An eligible LLC may elect S corp tax treatment by filing Form 2553 alone. Form 8832 is not required (despite older guidance), under IRS Notice 2003-43 and Rev Proc 2003-43 simplifications. The election effective date determines when the S corp tax treatment begins.

Updated May 2026. Not tax advice.

The short version

File Form 2553 with the IRS. Filing window: by March 15 for the current calendar year, or within 75 days of formation for a new entity.

Late elections may be saved under Rev Proc 2013-30 if filed within 3 years and 75 days of the desired effective date and shareholders reported income consistent with S corp treatment.

Eligibility check (do this first)

Before filing Form 2553, confirm the LLC qualifies as an S corp under IRC Section 1361:

  • Domestic LLC (US-formed)
  • 100 or fewer members (each member is a shareholder once elected)
  • All members are US citizens, resident aliens, or eligible trusts/estates
  • One class of stock (operating agreement must not create economic preferences between member classes; voting differences are permitted)
  • Not an ineligible entity (insurance company, certain financial institutions, possessions corporation, current/former DISC)

A single non-resident-alien member disqualifies the entire LLC from S corp election. See S corp eligibility cliffs for full details.

Source: 26 U.S.C. Section 1361

Why Form 8832 is not required

Historically, an LLC seeking S corp treatment was thought to require two filings: Form 8832 (Entity Classification Election) to be treated as a corporation, then Form 2553 to elect S corp status. The IRS simplified this in Rev Proc 2003-43 (later restated in Rev Proc 2013-30 for late elections): a timely Form 2553 alone is treated as both elections.

For an LLC: file Form 2553. Do not file Form 8832 unless you want the LLC treated as a C corp without S election (which is a different scenario, usually for foreign-owned LLCs blocking partnership treatment).

Source: Rev Proc 2013-30

Form 2553 step-by-step

Step 1

Part I: Election Information

Enter the LLC name, EIN, principal office address, date of incorporation (use the LLC formation date), state of formation, and the effective date of the S election. Most filers use 1 January of the current year (for calendar-year filers).

Step 2

Selected tax year

Line F: pick calendar year (most common) or check the box for ownership tax year or natural business year (rarely applies to LLCs). Form 1128 may be required for non-calendar fiscal years.

Step 3

Shareholder consents (lines J-N)

Each member must sign and provide SSN/EIN, ownership percentage, ownership start date, and tax year. For an LLC with operating agreement allocations that differ from raw ownership percentages, work with a tax professional. Spousal consent is required in community property states even for non-titled spouses.

Step 4

Officer signature and mail

An officer or member-manager signs. Mail to the IRS service center for the LLC's principal place of business (addresses on Form 2553 instructions; varies by state). Fax acceptable in some cases.
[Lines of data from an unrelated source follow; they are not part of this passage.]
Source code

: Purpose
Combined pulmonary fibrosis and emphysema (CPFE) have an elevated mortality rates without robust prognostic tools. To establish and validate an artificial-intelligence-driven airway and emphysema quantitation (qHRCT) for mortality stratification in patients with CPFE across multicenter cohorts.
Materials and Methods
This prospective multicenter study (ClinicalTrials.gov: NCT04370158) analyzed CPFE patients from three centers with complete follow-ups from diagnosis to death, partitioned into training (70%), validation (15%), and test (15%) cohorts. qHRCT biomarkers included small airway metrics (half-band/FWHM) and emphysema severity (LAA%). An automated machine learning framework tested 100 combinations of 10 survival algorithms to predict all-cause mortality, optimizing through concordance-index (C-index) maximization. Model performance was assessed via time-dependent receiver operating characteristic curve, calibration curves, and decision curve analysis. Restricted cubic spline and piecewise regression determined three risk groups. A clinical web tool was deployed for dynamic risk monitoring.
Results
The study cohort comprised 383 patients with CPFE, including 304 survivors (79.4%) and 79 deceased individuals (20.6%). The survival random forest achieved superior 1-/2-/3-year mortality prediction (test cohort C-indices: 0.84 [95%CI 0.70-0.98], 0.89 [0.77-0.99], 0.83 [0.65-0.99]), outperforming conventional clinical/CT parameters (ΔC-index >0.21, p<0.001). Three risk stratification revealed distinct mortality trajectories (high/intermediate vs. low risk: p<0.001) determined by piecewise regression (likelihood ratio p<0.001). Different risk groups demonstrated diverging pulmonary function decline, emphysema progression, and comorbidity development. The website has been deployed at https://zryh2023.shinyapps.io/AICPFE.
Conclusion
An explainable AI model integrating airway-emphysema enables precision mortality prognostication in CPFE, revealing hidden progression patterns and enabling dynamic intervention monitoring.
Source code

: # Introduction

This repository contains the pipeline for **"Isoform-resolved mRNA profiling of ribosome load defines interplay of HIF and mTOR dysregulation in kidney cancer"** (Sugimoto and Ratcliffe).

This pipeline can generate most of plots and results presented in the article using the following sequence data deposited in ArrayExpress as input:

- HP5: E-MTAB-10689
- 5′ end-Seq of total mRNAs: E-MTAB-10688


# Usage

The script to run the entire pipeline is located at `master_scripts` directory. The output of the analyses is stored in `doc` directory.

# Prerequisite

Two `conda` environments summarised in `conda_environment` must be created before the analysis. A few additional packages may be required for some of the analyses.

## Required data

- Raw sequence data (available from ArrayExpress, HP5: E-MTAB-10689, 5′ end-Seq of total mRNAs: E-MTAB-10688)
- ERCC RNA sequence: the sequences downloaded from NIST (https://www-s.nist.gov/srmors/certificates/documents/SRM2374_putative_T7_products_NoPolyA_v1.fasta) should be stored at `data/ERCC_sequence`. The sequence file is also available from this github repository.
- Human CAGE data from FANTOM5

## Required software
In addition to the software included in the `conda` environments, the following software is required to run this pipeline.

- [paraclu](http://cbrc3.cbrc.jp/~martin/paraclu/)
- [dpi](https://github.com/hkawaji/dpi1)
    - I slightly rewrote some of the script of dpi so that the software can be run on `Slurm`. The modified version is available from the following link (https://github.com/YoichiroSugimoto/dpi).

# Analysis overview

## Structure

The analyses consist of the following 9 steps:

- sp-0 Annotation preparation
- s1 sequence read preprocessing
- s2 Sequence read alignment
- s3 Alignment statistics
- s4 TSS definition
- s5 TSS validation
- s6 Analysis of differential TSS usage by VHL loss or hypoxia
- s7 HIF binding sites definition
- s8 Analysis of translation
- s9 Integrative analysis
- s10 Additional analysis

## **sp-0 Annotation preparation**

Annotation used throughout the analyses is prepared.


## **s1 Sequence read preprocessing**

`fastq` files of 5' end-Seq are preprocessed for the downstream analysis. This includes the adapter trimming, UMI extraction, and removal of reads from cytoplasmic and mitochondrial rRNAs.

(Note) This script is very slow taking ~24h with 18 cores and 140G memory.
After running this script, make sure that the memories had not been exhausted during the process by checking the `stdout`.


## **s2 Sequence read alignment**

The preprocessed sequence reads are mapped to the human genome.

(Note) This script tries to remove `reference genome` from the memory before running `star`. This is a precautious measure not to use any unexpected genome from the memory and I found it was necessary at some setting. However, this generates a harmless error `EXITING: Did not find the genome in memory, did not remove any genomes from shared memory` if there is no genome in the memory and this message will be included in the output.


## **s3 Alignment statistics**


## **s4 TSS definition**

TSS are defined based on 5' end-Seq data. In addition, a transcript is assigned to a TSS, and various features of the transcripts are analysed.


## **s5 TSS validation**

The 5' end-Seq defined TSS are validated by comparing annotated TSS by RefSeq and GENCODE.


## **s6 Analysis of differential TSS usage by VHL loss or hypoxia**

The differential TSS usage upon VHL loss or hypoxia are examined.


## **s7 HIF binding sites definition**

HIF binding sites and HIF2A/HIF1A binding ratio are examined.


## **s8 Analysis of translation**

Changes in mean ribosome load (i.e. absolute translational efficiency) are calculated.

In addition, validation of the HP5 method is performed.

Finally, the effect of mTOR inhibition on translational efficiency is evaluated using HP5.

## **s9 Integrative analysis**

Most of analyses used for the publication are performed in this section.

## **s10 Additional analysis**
Allow 60 days for IRS acknowledgment (CP261 acceptance notice).

Source: IRS Form 2553 and instructions.

Common rejection reasons

  • Missing shareholder consent (often a spouse in a community property state)
  • Wrong effective date (after the 75-day window or before incorporation)
  • EIN does not match IRS records (frequent for LLCs that recently changed name)
  • Operating agreement creates a second class of stock (preferred-style allocations)
  • Ineligible shareholder (NRA, partnership, ineligible trust)
  • Form filed without Rev Proc 2013-30 statement for late election

Operational changes after election

Once the S election is effective, the LLC must operate like an S corp for tax purposes:

  • Members performing services become shareholder-employees and must receive reasonable W-2 wages
  • Run payroll (monthly or biweekly) with FICA withholding
  • File Form 1120-S annually with K-1 to each shareholder
  • State S corp filings (Form CT-6 in NY, Form 100S in CA, etc) where required
  • Maintain separate accounting for shareholder basis tracking
  • Issue Form 941 quarterly for payroll, Form W-2 for shareholder-employee, Form 940 for unemployment

The LLC remains an LLC under state law. State filings (annual report, registered agent) follow LLC rules, not corporation rules. The S election is purely a federal tax classification.